TASK OBJECTIVE - Search the material for "with" and copy each line in which it is found.
= = = = = = =
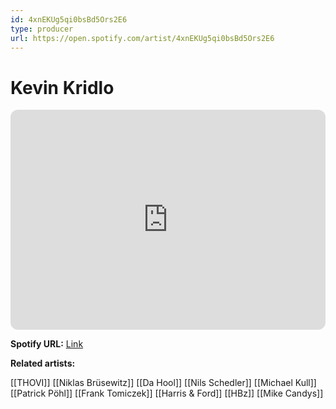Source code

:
 ```yaml
---
id: 4xnEKUg5qi0bsBd5Ors2E6
type: producer
url: https://open.spotify.com/artist/4xnEKUg5qi0bsBd5Ors2E6
---
```

# Kevin Kridlo

<iframe style="border-radius:12px" src="https://open.spotify.com/embed/artist/4xnEKUg5qi0bsBd5Ors2E6" width="100%" height="352" frameBorder="0" allowfullscreen="" allow="autoplay; clipboard-write; encrypted-media; fullscreen; picture-in-picture" loading="lazy"></iframe>

**Spotify URL:** [Link](https://open.spotify.com/artist/4xnEKUg5qi0bsBd5Ors2E6)

**Related artists:**

[[THOVI]]
[[Niklas Brüsewitz]]
[[Da Hool]]
[[Nils Schedler]]
[[Michael Kull]]
[[Patrick Pöhl]]
[[Frank Tomiczek]]
[[Harris & Ford]]
[[HBz]]
[[Mike Candys]]
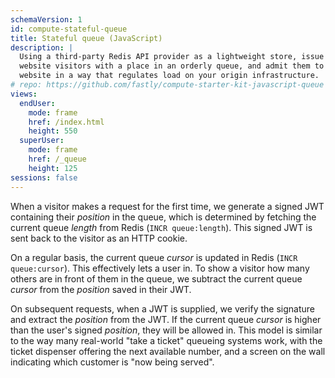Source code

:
 ```yaml
---
schemaVersion: 1
id: compute-stateful-queue
title: Stateful queue (JavaScript)
description: |
  Using a third-party Redis API provider as a lightweight store, issue
  website visitors with a place in an orderly queue, and admit them to the
  website in a way that regulates load on your origin infrastructure.
# repo: https://github.com/fastly/compute-starter-kit-javascript-queue
views:
  endUser:
    mode: frame
    href: /index.html
    height: 550
  superUser:
    mode: frame
    href: /_queue
    height: 125
sessions: false
---
```


When a visitor makes a request for the first time, we generate a signed JWT containing their _position_ in the queue, which is determined by fetching the current queue _length_ from Redis (`INCR queue:length`). This signed JWT is sent back to the visitor as an HTTP cookie.

On a regular basis, the current queue _cursor_ is updated in Redis (`INCR queue:cursor`). This effectively lets a user in. To show a visitor how many others are in front of them in the queue, we subtract the current queue _cursor_ from the _position_ saved in their JWT.

On subsequent requests, when a JWT is supplied, we verify the signature and extract the _position_ from the JWT. If the current queue _cursor_ is higher than the user's signed _position_, they will be allowed in. This model is similar to the way many real-world "take a ticket" queueing systems work, with the ticket dispenser offering the next available number, and a screen on the wall indicating which customer is "now being served".

<!-- # Use it yourself

This demo is available as a [starter kit](https://developer.fastly.com/solutions/starters/compute-javascript-queue) and requires you to sign up to a third-party Redis provider, [Upstash](https://upstash.com), unless you'd like to set up your own, in which case you can swap out Upstash for your own HTTP API in the [`store.js`](https://github.com/fastly/compute-starter-kit-javascript-queue/blob/main/src/store.js)

1. If you haven't already, [sign up for a free Upstash account](https://console.upstash.com) and create a Redis service.
2. Initialize a Compute@Edge project using the starter kit.
   ```sh
   fastly compute init --from=https://github.com/fastly/compute-starter-kit-javascript-queue
   ```
3. Create the `upstash` backend, changing the default hostname to the one provided in the Upstash console.
4. Create the `protected_content` backend by accepting the default example host or setting your own.
5. Populate the `config` dictionary by following the prompts.
6. Run `fastly compute publish` to deploy your queue. -->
= = = = = = =
EXPECTED OUTPUT -
  website visitors with a place in an orderly queue, and admit them to the
On subsequent requests, when a JWT is supplied, we verify the signature and extract the _position_ from the JWT. If the current queue _cursor_ is higher than the user's signed _position_, they will be allowed in. This model is similar to the way many real-world "take a ticket" queueing systems work, with the ticket dispenser offering the next available number, and a screen on the wall indicating which customer is "now being served".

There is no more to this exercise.